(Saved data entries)
------------

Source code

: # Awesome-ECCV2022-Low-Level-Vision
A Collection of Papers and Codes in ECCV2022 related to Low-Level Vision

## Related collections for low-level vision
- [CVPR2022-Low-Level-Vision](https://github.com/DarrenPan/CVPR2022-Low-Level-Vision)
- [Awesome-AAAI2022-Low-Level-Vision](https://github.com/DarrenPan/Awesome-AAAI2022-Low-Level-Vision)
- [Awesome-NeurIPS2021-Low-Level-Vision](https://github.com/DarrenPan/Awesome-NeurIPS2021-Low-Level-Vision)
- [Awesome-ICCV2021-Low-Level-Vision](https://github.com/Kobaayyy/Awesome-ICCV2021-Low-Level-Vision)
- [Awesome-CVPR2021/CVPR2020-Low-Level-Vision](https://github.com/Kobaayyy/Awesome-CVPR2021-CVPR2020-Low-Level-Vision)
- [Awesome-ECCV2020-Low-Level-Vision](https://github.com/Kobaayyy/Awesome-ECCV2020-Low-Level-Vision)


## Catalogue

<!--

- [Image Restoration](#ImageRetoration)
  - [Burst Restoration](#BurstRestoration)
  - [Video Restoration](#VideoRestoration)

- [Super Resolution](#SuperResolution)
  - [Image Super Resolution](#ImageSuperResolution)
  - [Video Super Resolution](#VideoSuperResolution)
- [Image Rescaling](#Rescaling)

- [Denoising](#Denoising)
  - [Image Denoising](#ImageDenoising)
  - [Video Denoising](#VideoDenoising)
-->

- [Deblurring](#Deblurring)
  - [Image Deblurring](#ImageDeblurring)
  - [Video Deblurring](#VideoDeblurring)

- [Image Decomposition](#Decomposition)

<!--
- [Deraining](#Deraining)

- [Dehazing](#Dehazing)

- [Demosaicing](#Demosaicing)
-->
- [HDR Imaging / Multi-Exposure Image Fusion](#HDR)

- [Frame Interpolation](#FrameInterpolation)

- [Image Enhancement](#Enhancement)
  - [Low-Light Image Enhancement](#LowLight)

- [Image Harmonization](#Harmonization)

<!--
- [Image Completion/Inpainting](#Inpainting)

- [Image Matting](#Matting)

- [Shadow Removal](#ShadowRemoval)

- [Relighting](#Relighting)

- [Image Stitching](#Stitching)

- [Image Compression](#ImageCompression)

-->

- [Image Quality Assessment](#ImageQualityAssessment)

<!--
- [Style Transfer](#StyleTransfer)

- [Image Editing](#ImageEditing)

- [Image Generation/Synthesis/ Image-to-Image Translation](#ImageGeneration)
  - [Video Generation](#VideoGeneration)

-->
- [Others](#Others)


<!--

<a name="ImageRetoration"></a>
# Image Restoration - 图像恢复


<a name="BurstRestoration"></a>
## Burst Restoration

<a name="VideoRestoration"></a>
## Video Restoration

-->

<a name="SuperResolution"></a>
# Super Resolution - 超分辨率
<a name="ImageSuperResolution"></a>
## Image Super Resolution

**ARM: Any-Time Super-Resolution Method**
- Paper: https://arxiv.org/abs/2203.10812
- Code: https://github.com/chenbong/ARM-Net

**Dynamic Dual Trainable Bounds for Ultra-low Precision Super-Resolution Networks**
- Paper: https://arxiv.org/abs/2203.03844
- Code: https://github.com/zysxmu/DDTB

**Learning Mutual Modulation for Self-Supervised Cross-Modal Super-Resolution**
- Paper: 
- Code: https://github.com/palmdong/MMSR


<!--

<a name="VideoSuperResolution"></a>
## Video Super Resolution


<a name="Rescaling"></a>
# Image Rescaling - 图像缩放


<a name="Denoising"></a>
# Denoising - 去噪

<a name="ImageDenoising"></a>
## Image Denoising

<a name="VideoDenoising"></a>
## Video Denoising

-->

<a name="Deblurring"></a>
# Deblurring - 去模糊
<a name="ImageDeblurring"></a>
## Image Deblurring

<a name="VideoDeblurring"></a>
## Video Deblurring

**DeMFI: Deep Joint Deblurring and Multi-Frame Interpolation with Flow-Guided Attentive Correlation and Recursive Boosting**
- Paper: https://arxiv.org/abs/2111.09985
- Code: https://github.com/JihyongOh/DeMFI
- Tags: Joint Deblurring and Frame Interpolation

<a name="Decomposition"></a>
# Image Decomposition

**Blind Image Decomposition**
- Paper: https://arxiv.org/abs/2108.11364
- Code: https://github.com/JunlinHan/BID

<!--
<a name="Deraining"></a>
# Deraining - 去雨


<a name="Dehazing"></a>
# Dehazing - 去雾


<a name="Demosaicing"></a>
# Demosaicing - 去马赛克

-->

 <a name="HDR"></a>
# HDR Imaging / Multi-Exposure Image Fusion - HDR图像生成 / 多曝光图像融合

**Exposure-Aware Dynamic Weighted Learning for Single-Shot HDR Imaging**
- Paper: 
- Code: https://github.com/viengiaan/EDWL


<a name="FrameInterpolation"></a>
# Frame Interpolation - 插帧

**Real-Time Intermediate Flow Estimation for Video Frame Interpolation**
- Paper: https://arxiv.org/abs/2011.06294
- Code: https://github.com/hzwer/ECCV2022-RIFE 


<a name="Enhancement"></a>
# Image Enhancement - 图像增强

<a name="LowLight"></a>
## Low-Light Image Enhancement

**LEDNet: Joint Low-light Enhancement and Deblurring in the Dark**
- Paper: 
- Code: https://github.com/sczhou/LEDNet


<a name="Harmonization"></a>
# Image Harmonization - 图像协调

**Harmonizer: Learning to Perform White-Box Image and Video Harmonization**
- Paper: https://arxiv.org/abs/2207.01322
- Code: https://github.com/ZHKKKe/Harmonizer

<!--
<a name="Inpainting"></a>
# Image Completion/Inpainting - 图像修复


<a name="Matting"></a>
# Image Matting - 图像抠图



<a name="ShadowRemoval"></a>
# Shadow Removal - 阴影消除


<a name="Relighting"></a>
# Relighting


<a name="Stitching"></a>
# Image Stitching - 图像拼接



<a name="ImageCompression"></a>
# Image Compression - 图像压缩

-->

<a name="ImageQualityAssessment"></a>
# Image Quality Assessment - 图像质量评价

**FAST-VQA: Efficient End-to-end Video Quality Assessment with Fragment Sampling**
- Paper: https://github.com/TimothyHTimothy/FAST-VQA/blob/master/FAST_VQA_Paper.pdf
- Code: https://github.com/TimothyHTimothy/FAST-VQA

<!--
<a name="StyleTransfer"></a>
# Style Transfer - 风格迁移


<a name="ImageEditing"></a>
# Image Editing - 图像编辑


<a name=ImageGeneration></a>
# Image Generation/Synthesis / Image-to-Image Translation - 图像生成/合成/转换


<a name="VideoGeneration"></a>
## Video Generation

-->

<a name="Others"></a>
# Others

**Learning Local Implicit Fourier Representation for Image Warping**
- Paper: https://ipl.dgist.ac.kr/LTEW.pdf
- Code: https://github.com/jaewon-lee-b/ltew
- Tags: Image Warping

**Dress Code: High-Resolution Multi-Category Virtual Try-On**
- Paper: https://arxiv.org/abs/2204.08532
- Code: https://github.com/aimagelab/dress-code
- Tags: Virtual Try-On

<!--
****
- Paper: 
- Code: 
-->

------------

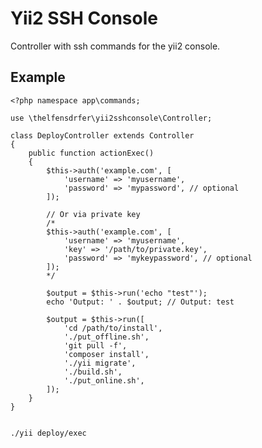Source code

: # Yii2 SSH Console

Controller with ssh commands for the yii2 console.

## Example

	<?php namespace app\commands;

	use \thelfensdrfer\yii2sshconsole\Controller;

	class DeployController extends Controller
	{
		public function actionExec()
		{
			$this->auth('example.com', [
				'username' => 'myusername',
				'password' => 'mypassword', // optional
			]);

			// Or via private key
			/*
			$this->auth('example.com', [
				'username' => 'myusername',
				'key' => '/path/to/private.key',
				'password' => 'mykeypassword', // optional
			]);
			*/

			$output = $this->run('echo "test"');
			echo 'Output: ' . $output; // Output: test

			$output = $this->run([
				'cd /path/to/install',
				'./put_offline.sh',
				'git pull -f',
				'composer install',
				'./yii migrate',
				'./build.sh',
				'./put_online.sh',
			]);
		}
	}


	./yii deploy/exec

------------

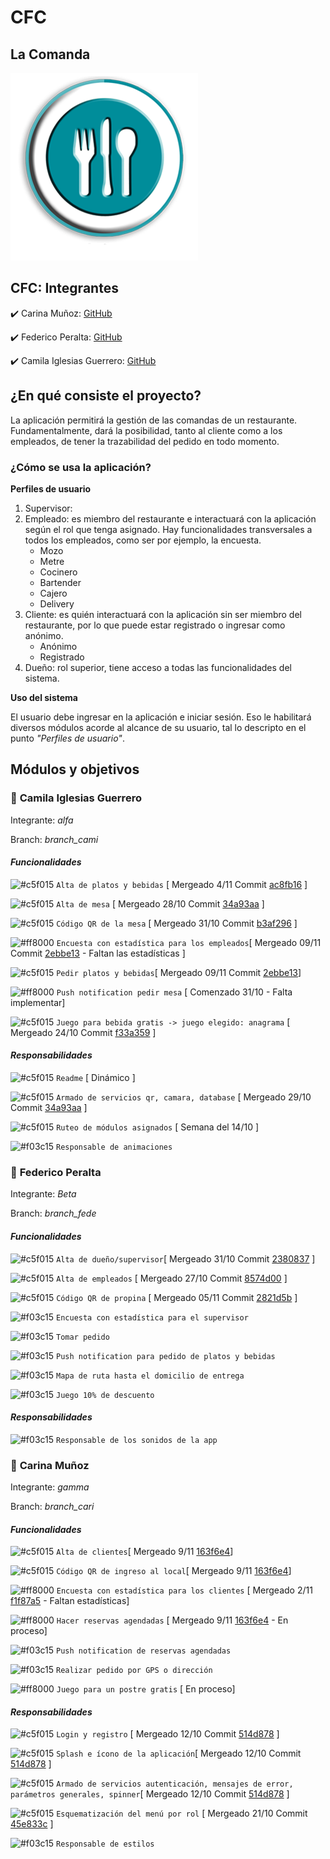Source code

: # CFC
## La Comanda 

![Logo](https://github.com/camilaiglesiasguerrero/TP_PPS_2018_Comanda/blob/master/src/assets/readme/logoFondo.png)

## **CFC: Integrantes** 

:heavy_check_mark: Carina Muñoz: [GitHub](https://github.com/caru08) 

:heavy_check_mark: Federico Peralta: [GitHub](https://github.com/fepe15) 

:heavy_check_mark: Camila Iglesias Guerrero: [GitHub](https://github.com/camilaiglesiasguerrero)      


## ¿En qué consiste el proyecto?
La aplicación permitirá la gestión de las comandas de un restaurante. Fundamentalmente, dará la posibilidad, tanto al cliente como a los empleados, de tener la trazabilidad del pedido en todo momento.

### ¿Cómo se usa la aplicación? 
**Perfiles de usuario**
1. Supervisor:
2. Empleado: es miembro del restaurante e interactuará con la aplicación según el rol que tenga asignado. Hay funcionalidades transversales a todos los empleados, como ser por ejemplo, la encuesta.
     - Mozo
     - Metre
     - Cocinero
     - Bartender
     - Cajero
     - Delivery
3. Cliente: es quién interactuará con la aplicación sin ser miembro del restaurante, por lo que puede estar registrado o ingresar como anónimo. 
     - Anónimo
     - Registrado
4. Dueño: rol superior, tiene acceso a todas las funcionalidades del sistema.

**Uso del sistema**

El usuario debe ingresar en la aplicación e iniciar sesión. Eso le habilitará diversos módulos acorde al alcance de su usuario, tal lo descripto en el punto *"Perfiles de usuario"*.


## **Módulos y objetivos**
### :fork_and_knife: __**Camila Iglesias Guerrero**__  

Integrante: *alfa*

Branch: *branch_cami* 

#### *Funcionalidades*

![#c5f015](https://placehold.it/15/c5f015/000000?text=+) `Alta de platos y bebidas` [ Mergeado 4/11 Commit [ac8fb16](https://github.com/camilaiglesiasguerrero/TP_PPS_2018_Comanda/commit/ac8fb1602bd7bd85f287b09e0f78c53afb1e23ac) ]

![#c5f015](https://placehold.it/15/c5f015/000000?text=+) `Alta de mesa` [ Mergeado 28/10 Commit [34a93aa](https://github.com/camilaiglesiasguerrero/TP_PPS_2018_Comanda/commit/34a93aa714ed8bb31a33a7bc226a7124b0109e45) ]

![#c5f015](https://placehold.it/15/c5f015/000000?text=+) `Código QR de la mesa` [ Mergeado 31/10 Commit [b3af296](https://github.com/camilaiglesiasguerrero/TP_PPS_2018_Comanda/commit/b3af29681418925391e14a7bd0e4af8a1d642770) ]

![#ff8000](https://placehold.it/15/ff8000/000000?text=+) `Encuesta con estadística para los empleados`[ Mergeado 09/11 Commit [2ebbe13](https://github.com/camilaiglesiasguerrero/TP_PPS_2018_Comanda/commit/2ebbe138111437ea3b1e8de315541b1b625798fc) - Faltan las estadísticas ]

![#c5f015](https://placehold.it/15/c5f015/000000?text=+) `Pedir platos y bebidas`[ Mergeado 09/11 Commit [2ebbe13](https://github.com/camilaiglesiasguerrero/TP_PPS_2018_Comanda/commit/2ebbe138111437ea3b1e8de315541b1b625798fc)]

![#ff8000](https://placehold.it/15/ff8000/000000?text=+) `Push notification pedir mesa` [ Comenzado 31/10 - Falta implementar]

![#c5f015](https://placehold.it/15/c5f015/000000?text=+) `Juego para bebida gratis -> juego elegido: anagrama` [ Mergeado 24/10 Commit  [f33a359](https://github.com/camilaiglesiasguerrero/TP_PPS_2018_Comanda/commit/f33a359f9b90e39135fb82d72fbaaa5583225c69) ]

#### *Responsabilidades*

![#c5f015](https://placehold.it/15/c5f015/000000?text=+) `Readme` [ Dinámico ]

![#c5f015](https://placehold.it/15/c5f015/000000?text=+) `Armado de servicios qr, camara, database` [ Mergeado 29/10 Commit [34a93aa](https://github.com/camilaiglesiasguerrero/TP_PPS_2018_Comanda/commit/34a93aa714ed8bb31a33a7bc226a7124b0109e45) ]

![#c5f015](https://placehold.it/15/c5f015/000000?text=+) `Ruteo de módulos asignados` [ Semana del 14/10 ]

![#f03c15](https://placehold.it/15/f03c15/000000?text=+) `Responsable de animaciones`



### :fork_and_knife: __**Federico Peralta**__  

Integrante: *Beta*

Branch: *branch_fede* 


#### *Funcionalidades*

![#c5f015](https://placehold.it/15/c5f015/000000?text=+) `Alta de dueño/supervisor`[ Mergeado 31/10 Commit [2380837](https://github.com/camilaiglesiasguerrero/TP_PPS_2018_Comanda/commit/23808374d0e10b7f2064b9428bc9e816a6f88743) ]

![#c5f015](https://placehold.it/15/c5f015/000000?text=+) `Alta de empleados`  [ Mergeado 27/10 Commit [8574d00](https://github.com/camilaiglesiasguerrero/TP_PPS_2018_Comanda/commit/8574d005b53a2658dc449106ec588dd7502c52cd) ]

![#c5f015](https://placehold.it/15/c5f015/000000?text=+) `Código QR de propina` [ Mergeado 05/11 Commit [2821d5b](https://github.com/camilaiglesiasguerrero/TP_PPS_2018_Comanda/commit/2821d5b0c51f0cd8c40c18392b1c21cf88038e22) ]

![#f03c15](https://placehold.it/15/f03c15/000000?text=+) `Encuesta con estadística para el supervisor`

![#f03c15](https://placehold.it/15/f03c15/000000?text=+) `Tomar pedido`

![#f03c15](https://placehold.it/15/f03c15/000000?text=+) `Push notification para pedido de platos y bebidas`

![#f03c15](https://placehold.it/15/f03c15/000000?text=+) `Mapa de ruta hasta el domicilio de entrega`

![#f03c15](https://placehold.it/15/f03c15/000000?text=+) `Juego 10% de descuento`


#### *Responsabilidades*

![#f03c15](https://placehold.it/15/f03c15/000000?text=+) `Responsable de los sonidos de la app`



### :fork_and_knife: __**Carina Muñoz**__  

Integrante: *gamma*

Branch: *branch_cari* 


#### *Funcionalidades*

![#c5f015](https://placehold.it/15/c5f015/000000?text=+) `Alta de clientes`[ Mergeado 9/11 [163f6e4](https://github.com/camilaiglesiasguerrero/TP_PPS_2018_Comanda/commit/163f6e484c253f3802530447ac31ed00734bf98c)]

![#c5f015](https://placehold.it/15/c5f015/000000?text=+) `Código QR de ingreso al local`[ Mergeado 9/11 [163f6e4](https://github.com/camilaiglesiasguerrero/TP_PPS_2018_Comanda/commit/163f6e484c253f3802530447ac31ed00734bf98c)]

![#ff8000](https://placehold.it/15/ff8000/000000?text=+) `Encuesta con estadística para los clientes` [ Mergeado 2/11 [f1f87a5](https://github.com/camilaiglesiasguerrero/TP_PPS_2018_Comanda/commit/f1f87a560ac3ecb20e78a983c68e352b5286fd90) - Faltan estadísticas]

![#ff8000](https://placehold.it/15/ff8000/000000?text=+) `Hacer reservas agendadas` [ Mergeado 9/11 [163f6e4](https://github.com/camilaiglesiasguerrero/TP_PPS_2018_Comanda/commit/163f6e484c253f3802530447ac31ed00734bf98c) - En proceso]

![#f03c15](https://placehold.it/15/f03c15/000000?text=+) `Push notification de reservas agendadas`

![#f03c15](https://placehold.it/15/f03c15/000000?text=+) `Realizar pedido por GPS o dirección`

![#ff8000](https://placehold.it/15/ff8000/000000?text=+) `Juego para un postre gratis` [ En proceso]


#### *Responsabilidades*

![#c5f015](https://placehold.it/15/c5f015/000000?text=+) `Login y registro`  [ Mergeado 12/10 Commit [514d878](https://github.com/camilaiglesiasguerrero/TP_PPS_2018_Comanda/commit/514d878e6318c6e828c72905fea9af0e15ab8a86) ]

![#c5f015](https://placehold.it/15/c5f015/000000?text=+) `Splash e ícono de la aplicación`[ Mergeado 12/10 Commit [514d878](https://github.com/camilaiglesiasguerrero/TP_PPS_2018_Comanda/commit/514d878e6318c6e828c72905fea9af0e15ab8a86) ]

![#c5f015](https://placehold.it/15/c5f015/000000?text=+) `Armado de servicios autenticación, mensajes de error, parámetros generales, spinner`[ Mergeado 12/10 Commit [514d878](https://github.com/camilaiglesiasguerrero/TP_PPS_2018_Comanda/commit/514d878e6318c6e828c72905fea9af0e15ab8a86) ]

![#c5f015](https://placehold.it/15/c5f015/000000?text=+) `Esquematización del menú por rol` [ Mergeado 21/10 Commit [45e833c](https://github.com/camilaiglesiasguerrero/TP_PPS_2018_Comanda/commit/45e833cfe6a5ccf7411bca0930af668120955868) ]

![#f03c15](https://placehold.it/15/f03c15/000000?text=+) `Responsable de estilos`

------------

Problem requirements: Where a line of the data holds the word "DarrenPan", copy that line.

Solution for this task:
- [CVPR2022-Low-Level-Vision](https://github.com/DarrenPan/CVPR2022-Low-Level-Vision)
- [Awesome-AAAI2022-Low-Level-Vision](https://github.com/DarrenPan/Awesome-AAAI2022-Low-Level-Vision)
- [Awesome-NeurIPS2021-Low-Level-Vision](https://github.com/DarrenPan/Awesome-NeurIPS2021-Low-Level-Vision)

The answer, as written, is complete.